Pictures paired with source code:
+===+
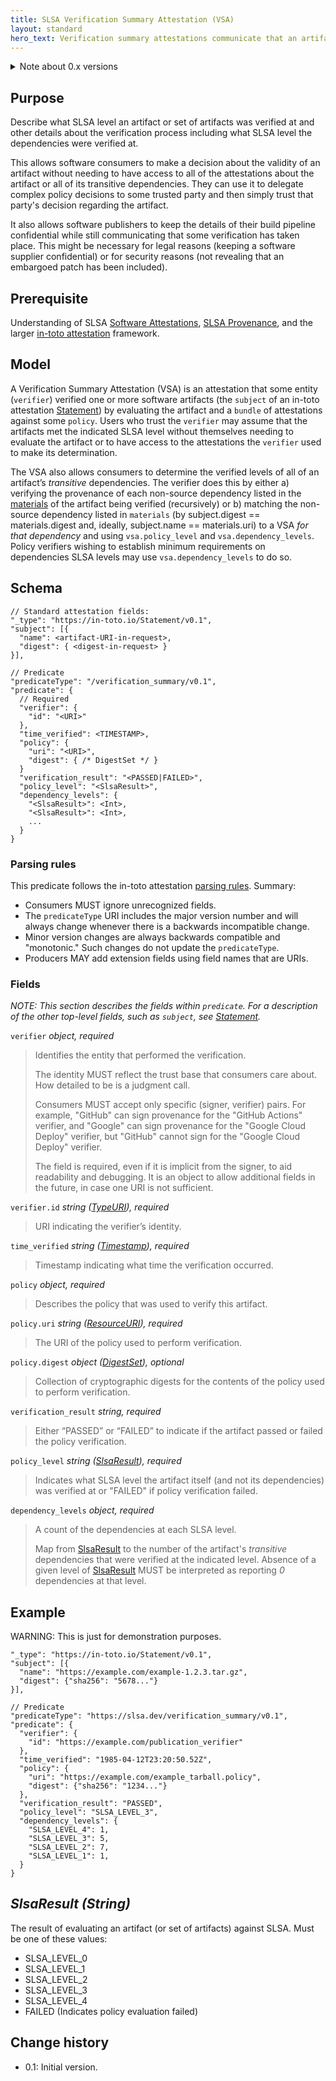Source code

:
 ```yaml
---
title: SLSA Verification Summary Attestation (VSA)
layout: standard
hero_text: Verification summary attestations communicate that an artifact has been verified at a specific SLSA level and details about that verification.
---
```

<details class="mt-12">
<summary>Note about 0.x versions</summary>

We expect regular iteration on 0.x versions until 1.0. During 0.x, we lean
towards smaller, faster releases in order to get earlier feedback on the design.
After 1.0, we will limit the frequency of breaking changes.

To make this manageable, we recommend that:

-   Generators choose the latest 0.x version at the time of implementation and
    then stick with that until 1.0 unless there is reason to upgrade before then.
-   Consumers accept all known versions and convert internally between them.

</details>

<div class="mt-16 mb-4">

## Purpose

</div>

Describe what SLSA level an artifact or set of artifacts was verified at
and other details about the verification process including what SLSA level
the dependencies were verified at.

This allows software consumers to make a decision about the validity of an
artifact without needing to have access to all of the attestations about the
artifact or all of its transitive dependencies.  They can use it to delegate
complex policy decisions to some trusted party and then simply trust that
party's decision regarding the artifact.

It also allows software publishers to keep the details of their build pipeline
confidential while still communicating that some verification has taken place.
This might be necessary for legal reasons (keeping a software supplier
confidential) or for security reasons (not revealing that an embargoed patch has
been included).

<div class="mt-16 mb-4">

## Prerequisite

</div>

Understanding of SLSA [Software Attestations](../attestation-model),
[SLSA Provenance](/provenance), and the larger [in-toto attestation] framework.

<div class="mt-16 mb-4">

## Model

</div>

A Verification Summary Attestation (VSA) is an attestation that some entity
(`verifier`) verified one or more software artifacts (the `subject` of an
in-toto attestation [Statement]) by evaluating the artifact and a `bundle`
of attestations against some `policy`.  Users who trust the `verifier` may
assume that the artifacts met the indicated SLSA level without themselves
needing to evaluate the artifact or to have access to the attestations the
`verifier` used to make its determination.

The VSA also allows consumers to determine the verified levels of
all of an artifact’s _transitive_ dependencies.  The verifier does this by
either a) verifying the provenance of each non-source dependency listed in
the [materials](/provenance/v0.2#materials) of the artifact
being verified (recursively) or b) matching the non-source dependency
listed in `materials` (by subject.digest == materials.digest and, ideally,
subject.name == materials.uri) to a VSA _for that dependency_ and using
`vsa.policy_level` and `vsa.dependency_levels`.  Policy verifiers wishing
to establish minimum requirements on dependencies SLSA levels may use
`vsa.dependency_levels` to do so.

<div class="mt-16 mb-4">

## Schema

</div>

```jsonc
// Standard attestation fields:
"_type": "https://in-toto.io/Statement/v0.1",
"subject": [{
  "name": <artifact-URI-in-request>,
  "digest": { <digest-in-request> }
}],

// Predicate
"predicateType": "/verification_summary/v0.1",
"predicate": {
  // Required
  "verifier": {
    "id": "<URI>"
  },
  "time_verified": <TIMESTAMP>,
  "policy": {
    "uri": "<URI>",
    "digest": { /* DigestSet */ }
  }
  "verification_result": "<PASSED|FAILED>",
  "policy_level": "<SlsaResult>",
  "dependency_levels": {
    "<SlsaResult>": <Int>,
    "<SlsaResult>": <Int>,
    ...
  }
}
```

<div class="mt-8 mb-4">

### Parsing rules

</div>

This predicate follows the in-toto attestation [parsing rules]. Summary:

-   Consumers MUST ignore unrecognized fields.
-   The `predicateType` URI includes the major version number and will always
    change whenever there is a backwards incompatible change.
-   Minor version changes are always backwards compatible and "monotonic." Such
    changes do not update the `predicateType`.
-   Producers MAY add extension fields using field names that are URIs.

<div class="mt-8 mb-4">

### Fields

</div>

_NOTE: This section describes the fields within `predicate`. For a description
of the other top-level fields, such as `subject`, see [Statement]._

<a id="verifier"></a>
`verifier` _object, required_

> Identifies the entity that performed the verification.
>
> The identity MUST reflect the trust base that consumers care about. How
> detailed to be is a judgment call.
>
> Consumers MUST accept only specific (signer, verifier) pairs. For example,
> "GitHub" can sign provenance for the "GitHub Actions" verifier, and "Google"
> can sign provenance for the "Google Cloud Deploy" verifier, but "GitHub" cannot
> sign for the "Google Cloud Deploy" verifier.
>
> The field is required, even if it is implicit from the signer, to aid readability and
> debugging. It is an object to allow additional fields in the future, in case one
> URI is not sufficient.

<a id="verifier.id"></a>
`verifier.id` _string ([TypeURI]), required_

> URI indicating the verifier’s identity.

<a id="time_verified"></a>
`time_verified` _string ([Timestamp]), required_

> Timestamp indicating what time the verification occurred.

<a id="policy"></a>
`policy` _object, required_

> Describes the policy that was used to verify this artifact.

<a id="policy.uri"></a>
`policy.uri` _string ([ResourceURI]), required_

> The URI of the policy used to perform verification.

<a id="policy.digest"></a>
`policy.digest` _object ([DigestSet]), optional_

> Collection of cryptographic digests for the contents of the policy used to perform verification.

<a id="verification_result"></a>
`verification_result` _string, required_

> Either “PASSED” or “FAILED” to indicate if the artifact passed or failed the policy verification.

<a id="policy_level"></a>
`policy_level` _string ([SlsaResult]), required_

> Indicates what SLSA level the artifact itself (and not its dependencies) was verified at or "FAILED" if policy verification failed.

<a id="dependency_levels"></a>
`dependency_levels` _object, required_

> A count of the dependencies at each SLSA level.
>
> Map from [SlsaResult] to the number of the artifact's _transitive_ dependencies
> that were verified at the indicated level. Absence of a given level of
> [SlsaResult] MUST be interpreted as reporting _0_ dependencies at that level.

<div class="mt-16 mb-4">

## Example

</div>

WARNING: This is just for demonstration purposes.

```jsonc
"_type": "https://in-toto.io/Statement/v0.1",
"subject": [{
  "name": "https://example.com/example-1.2.3.tar.gz",
  "digest": {"sha256": "5678..."}
}],

// Predicate
"predicateType": "https://slsa.dev/verification_summary/v0.1",
"predicate": {
  "verifier": {
    "id": "https://example.com/publication_verifier"
  },
  "time_verified": "1985-04-12T23:20:50.52Z",
  "policy": {
    "uri": "https://example.com/example_tarball.policy",
    "digest": {"sha256": "1234..."}
  },
  "verification_result": "PASSED",
  "policy_level": "SLSA_LEVEL_3",
  "dependency_levels": {
    "SLSA_LEVEL_4": 1,
    "SLSA_LEVEL_3": 5,
    "SLSA_LEVEL_2": 7,
    "SLSA_LEVEL_1": 1,
  }
}
```

<div class="mt-16 mb-4">
<a id="slsaresult"></a>

## _SlsaResult (String)_

</div>

The result of evaluating an artifact (or set of artifacts) against SLSA.
Must be one of these values:

-   SLSA_LEVEL_0
-   SLSA_LEVEL_1
-   SLSA_LEVEL_2
-   SLSA_LEVEL_3
-   SLSA_LEVEL_4
-   FAILED (Indicates policy evaluation failed)

<div class="mt-16 mb-4">

## Change history

</div>

-   0.1: Initial version.

[SlsaResult]: #slsaresult
[DigestSet]: https://github.com/in-toto/attestation/blob/main/spec/field_types.md#DigestSet
[ResourceURI]: https://github.com/in-toto/attestation/blob/main/spec/field_types.md#ResourceURI
[Statement]: https://github.com/in-toto/attestation/blob/main/spec/README.md#statement
[Timestamp]: https://github.com/in-toto/attestation/blob/main/spec/field_types.md#Timestamp
[TypeURI]: https://github.com/in-toto/attestation/blob/main/spec/field_types.md#TypeURI
[in-toto attestation]: https://github.com/in-toto/attestation
[parsing rules]: https://github.com/in-toto/attestation/blob/main/spec/README.md#parsing-rules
+===+
> [Instructions for the task]:
Each line above should be returned exactly as written, apart from any pictures.

> [Your solution]:
Source code

:
 ```yaml
---
title: SLSA Verification Summary Attestation (VSA)
layout: standard
hero_text: Verification summary attestations communicate that an artifact has been verified at a specific SLSA level and details about that verification.
---
```

<details class="mt-12">
<summary>Note about 0.x versions</summary>

We expect regular iteration on 0.x versions until 1.0. During 0.x, we lean
towards smaller, faster releases in order to get earlier feedback on the design.
After 1.0, we will limit the frequency of breaking changes.

To make this manageable, we recommend that:

-   Generators choose the latest 0.x version at the time of implementation and
    then stick with that until 1.0 unless there is reason to upgrade before then.
-   Consumers accept all known versions and convert internally between them.

</details>

<div class="mt-16 mb-4">

## Purpose

</div>

Describe what SLSA level an artifact or set of artifacts was verified at
and other details about the verification process including what SLSA level
the dependencies were verified at.

This allows software consumers to make a decision about the validity of an
artifact without needing to have access to all of the attestations about the
artifact or all of its transitive dependencies.  They can use it to delegate
complex policy decisions to some trusted party and then simply trust that
party's decision regarding the artifact.

It also allows software publishers to keep the details of their build pipeline
confidential while still communicating that some verification has taken place.
This might be necessary for legal reasons (keeping a software supplier
confidential) or for security reasons (not revealing that an embargoed patch has
been included).

<div class="mt-16 mb-4">

## Prerequisite

</div>

Understanding of SLSA [Software Attestations](../attestation-model),
[SLSA Provenance](/provenance), and the larger [in-toto attestation] framework.

<div class="mt-16 mb-4">

## Model

</div>

A Verification Summary Attestation (VSA) is an attestation that some entity
(`verifier`) verified one or more software artifacts (the `subject` of an
in-toto attestation [Statement]) by evaluating the artifact and a `bundle`
of attestations against some `policy`.  Users who trust the `verifier` may
assume that the artifacts met the indicated SLSA level without themselves
needing to evaluate the artifact or to have access to the attestations the
`verifier` used to make its determination.

The VSA also allows consumers to determine the verified levels of
all of an artifact’s _transitive_ dependencies.  The verifier does this by
either a) verifying the provenance of each non-source dependency listed in
the [materials](/provenance/v0.2#materials) of the artifact
being verified (recursively) or b) matching the non-source dependency
listed in `materials` (by subject.digest == materials.digest and, ideally,
subject.name == materials.uri) to a VSA _for that dependency_ and using
`vsa.policy_level` and `vsa.dependency_levels`.  Policy verifiers wishing
to establish minimum requirements on dependencies SLSA levels may use
`vsa.dependency_levels` to do so.

<div class="mt-16 mb-4">

## Schema

</div>

```jsonc
// Standard attestation fields:
"_type": "https://in-toto.io/Statement/v0.1",
"subject": [{
  "name": <artifact-URI-in-request>,
  "digest": { <digest-in-request> }
}],

// Predicate
"predicateType": "/verification_summary/v0.1",
"predicate": {
  // Required
  "verifier": {
    "id": "<URI>"
  },
  "time_verified": <TIMESTAMP>,
  "policy": {
    "uri": "<URI>",
    "digest": { /* DigestSet */ }
  }
  "verification_result": "<PASSED|FAILED>",
  "policy_level": "<SlsaResult>",
  "dependency_levels": {
    "<SlsaResult>": <Int>,
    "<SlsaResult>": <Int>,
    ...
  }
}
```

<div class="mt-8 mb-4">

### Parsing rules

</div>

This predicate follows the in-toto attestation [parsing rules]. Summary:

-   Consumers MUST ignore unrecognized fields.
-   The `predicateType` URI includes the major version number and will always
    change whenever there is a backwards incompatible change.
-   Minor version changes are always backwards compatible and "monotonic." Such
    changes do not update the `predicateType`.
-   Producers MAY add extension fields using field names that are URIs.

<div class="mt-8 mb-4">

### Fields

</div>

_NOTE: This section describes the fields within `predicate`. For a description
of the other top-level fields, such as `subject`, see [Statement]._

<a id="verifier"></a>
`verifier` _object, required_

> Identifies the entity that performed the verification.
>
> The identity MUST reflect the trust base that consumers care about. How
> detailed to be is a judgment call.
>
> Consumers MUST accept only specific (signer, verifier) pairs. For example,
> "GitHub" can sign provenance for the "GitHub Actions" verifier, and "Google"
> can sign provenance for the "Google Cloud Deploy" verifier, but "GitHub" cannot
> sign for the "Google Cloud Deploy" verifier.
>
> The field is required, even if it is implicit from the signer, to aid readability and
> debugging. It is an object to allow additional fields in the future, in case one
> URI is not sufficient.

<a id="verifier.id"></a>
`verifier.id` _string ([TypeURI]), required_

> URI indicating the verifier’s identity.

<a id="time_verified"></a>
`time_verified` _string ([Timestamp]), required_

> Timestamp indicating what time the verification occurred.

<a id="policy"></a>
`policy` _object, required_

> Describes the policy that was used to verify this artifact.

<a id="policy.uri"></a>
`policy.uri` _string ([ResourceURI]), required_

> The URI of the policy used to perform verification.

<a id="policy.digest"></a>
`policy.digest` _object ([DigestSet]), optional_

> Collection of cryptographic digests for the contents of the policy used to perform verification.

<a id="verification_result"></a>
`verification_result` _string, required_

> Either “PASSED” or “FAILED” to indicate if the artifact passed or failed the policy verification.

<a id="policy_level"></a>
`policy_level` _string ([SlsaResult]), required_

> Indicates what SLSA level the artifact itself (and not its dependencies) was verified at or "FAILED" if policy verification failed.

<a id="dependency_levels"></a>
`dependency_levels` _object, required_

> A count of the dependencies at each SLSA level.
>
> Map from [SlsaResult] to the number of the artifact's _transitive_ dependencies
> that were verified at the indicated level. Absence of a given level of
> [SlsaResult] MUST be interpreted as reporting _0_ dependencies at that level.

<div class="mt-16 mb-4">

## Example

</div>

WARNING: This is just for demonstration purposes.

```jsonc
"_type": "https://in-toto.io/Statement/v0.1",
"subject": [{
  "name": "https://example.com/example-1.2.3.tar.gz",
  "digest": {"sha256": "5678..."}
}],

// Predicate
"predicateType": "https://slsa.dev/verification_summary/v0.1",
"predicate": {
  "verifier": {
    "id": "https://example.com/publication_verifier"
  },
  "time_verified": "1985-04-12T23:20:50.52Z",
  "policy": {
    "uri": "https://example.com/example_tarball.policy",
    "digest": {"sha256": "1234..."}
  },
  "verification_result": "PASSED",
  "policy_level": "SLSA_LEVEL_3",
  "dependency_levels": {
    "SLSA_LEVEL_4": 1,
    "SLSA_LEVEL_3": 5,
    "SLSA_LEVEL_2": 7,
    "SLSA_LEVEL_1": 1,
  }
}
```

<div class="mt-16 mb-4">
<a id="slsaresult"></a>

## _SlsaResult (String)_

</div>

The result of evaluating an artifact (or set of artifacts) against SLSA.
Must be one of these values:

-   SLSA_LEVEL_0
-   SLSA_LEVEL_1
-   SLSA_LEVEL_2
-   SLSA_LEVEL_3
-   SLSA_LEVEL_4
-   FAILED (Indicates policy evaluation failed)

<div class="mt-16 mb-4">

## Change history

</div>

-   0.1: Initial version.

[SlsaResult]: #slsaresult
[DigestSet]: https://github.com/in-toto/attestation/blob/main/spec/field_types.md#DigestSet
[ResourceURI]: https://github.com/in-toto/attestation/blob/main/spec/field_types.md#ResourceURI
[Statement]: https://github.com/in-toto/attestation/blob/main/spec/README.md#statement
[Timestamp]: https://github.com/in-toto/attestation/blob/main/spec/field_types.md#Timestamp
[TypeURI]: https://github.com/in-toto/attestation/blob/main/spec/field_types.md#TypeURI
[in-toto attestation]: https://github.com/in-toto/attestation
[parsing rules]: https://github.com/in-toto/attestation/blob/main/spec/README.md#parsing-rules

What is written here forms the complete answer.